Lois Lenski was a prolific children’s writer who wrote “a collection of regional novels about children across the United States” and a number of historical novels about children of different periods of American history. In Puritan Adventure, Aunt Charity comes to a fictional colony in New England to live with her sister’s family, and she brings joy and kindness into the oppressive atmosphere of the Puritan colony, and especially to the colony’s children. Aunt Charity, to the dismay of the authorities in the colony, teaches the children to celebrate Christmas and Shrove Tuesday and May Day—with a maypole! Horrors!
Puritan Adventure gives the Puritans of seventeenth century New England a bad rap. The Puritans did outlaw the celebration of certain feasts, particularly Christmas because it was associated with drunkenness, and they did by necessity work hard and expect everyone in the household to work together for the sake of survival. However, the Puritans and other religious pilgrims who came to America in the seventeenth century were not quite the dour, frightened, suppressed people that Lenski’s book makes them out to be. They celebrated their own holidays and family times. They enjoyed their Sabbath rest and worship each Sunday. Puritan Richard Baxter wrote:
“All Christ’s ways of mercy tend to, and end in the saints’ joys.
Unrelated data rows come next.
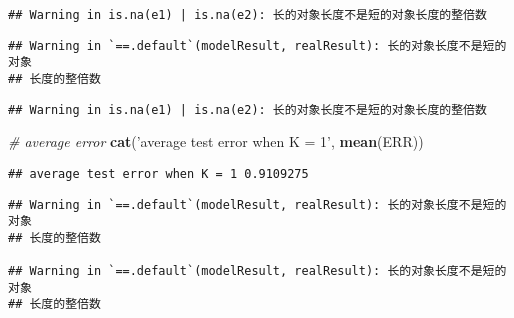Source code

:\documentclass[]{article}
\newenvironment{Shaded}{\begin{snugshade}}{\end{snugshade}}
\newcommand{\CommentTok}[1]{\textcolor[rgb]{0.56,0.35,0.01}{\textit{#1}}}
\newcommand{\ControlFlowTok}[1]{\textcolor[rgb]{0.13,0.29,0.53}{\textbf{#1}}}
\newcommand{\DataTypeTok}[1]{\textcolor[rgb]{0.13,0.29,0.53}{#1}}
\newcommand{\DecValTok}[1]{\textcolor[rgb]{0.00,0.00,0.81}{#1}}
\newcommand{\KeywordTok}[1]{\textcolor[rgb]{0.13,0.29,0.53}{\textbf{#1}}}
\newcommand{\NormalTok}[1]{#1}
\newcommand{\OperatorTok}[1]{\textcolor[rgb]{0.81,0.36,0.00}{\textbf{#1}}}
\newcommand{\StringTok}[1]{\textcolor[rgb]{0.31,0.60,0.02}{#1}}
\begin{document}
\begin{verbatim}
## Warning in is.na(e1) | is.na(e2): 长的对象长度不是短的对象长度的整倍数
\end{verbatim}

\begin{verbatim}
## Warning in `==.default`(modelResult, realResult): 长的对象长度不是短的对象
## 长度的整倍数
\end{verbatim}

\begin{verbatim}
## Warning in is.na(e1) | is.na(e2): 长的对象长度不是短的对象长度的整倍数
\end{verbatim}

\begin{Shaded}
\begin{Highlighting}[]
\CommentTok{# average error}
\KeywordTok{cat}\NormalTok{(}\StringTok{'average test error when K = 1'}\NormalTok{, }\KeywordTok{mean}\NormalTok{(ERR))}
\end{Highlighting}
\end{Shaded}

\begin{verbatim}
## average test error when K = 1 0.9109275
\end{verbatim}

\begin{Shaded}
\end{Shaded}

\begin{verbatim}
## Warning in `==.default`(modelResult, realResult): 长的对象长度不是短的对象
## 长度的整倍数

## Warning in `==.default`(modelResult, realResult): 长的对象长度不是短的对象
## 长度的整倍数
\end{verbatim}
\end{document}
He wept, suffered, sorrowed that they might rejoice; He sendeth the Spirit to be their comforter; He multiplieth promises, he discovers their future happiness, that their joy may be full; He aboundeth to them in mercies of all sorts; He maketh them lie down in green pastures, He leadeth them by the still waters, yea, He openeth to them the fountain of living waters, that their joy may be full.”
Thomas Watson, another Puritan writer, said simply: “The more we enjoy of God, the more we are ravished with delight.”
So, Aunt Charity, with her idealization of Old England and its celebrations would likely have been looked upon as an anomaly in a Puritan colony, but not necessarily hounded and bought before the magistrate as she was in the book. And drunken celebrations would have been discouraged, but Aunt Charity’s child-centered Christmas and Shrove Tuesday celebrations would most likely have been looked upon as odd, but harmless. Neither Old England nor New England had a very child-centered culture. Children were little adults, given as much responsibility as they could possibly handle and sometimes more.
I don’t know what to recommend about Puritan Adventure. I will keep it in my library. Ms. Lenski was a great writer of children’s books, and she tells a good story in her novel of Puritan New England. However, that good story is based on a skewed idea of the Puritans’ joylessness. Maybe it would be a good book to read with children and to discuss. One could discuss the dangers of legalism and also the dangers of lawlessness, as exemplified by Patty, the servant girl. Readers could also talk about the misunderstanding that is prevalent today in regard to the difference between temporal pleasures and eternal joy. We should teach the children (and the adults) to choose joy every time—and to not be afraid of a little innocent pleasure.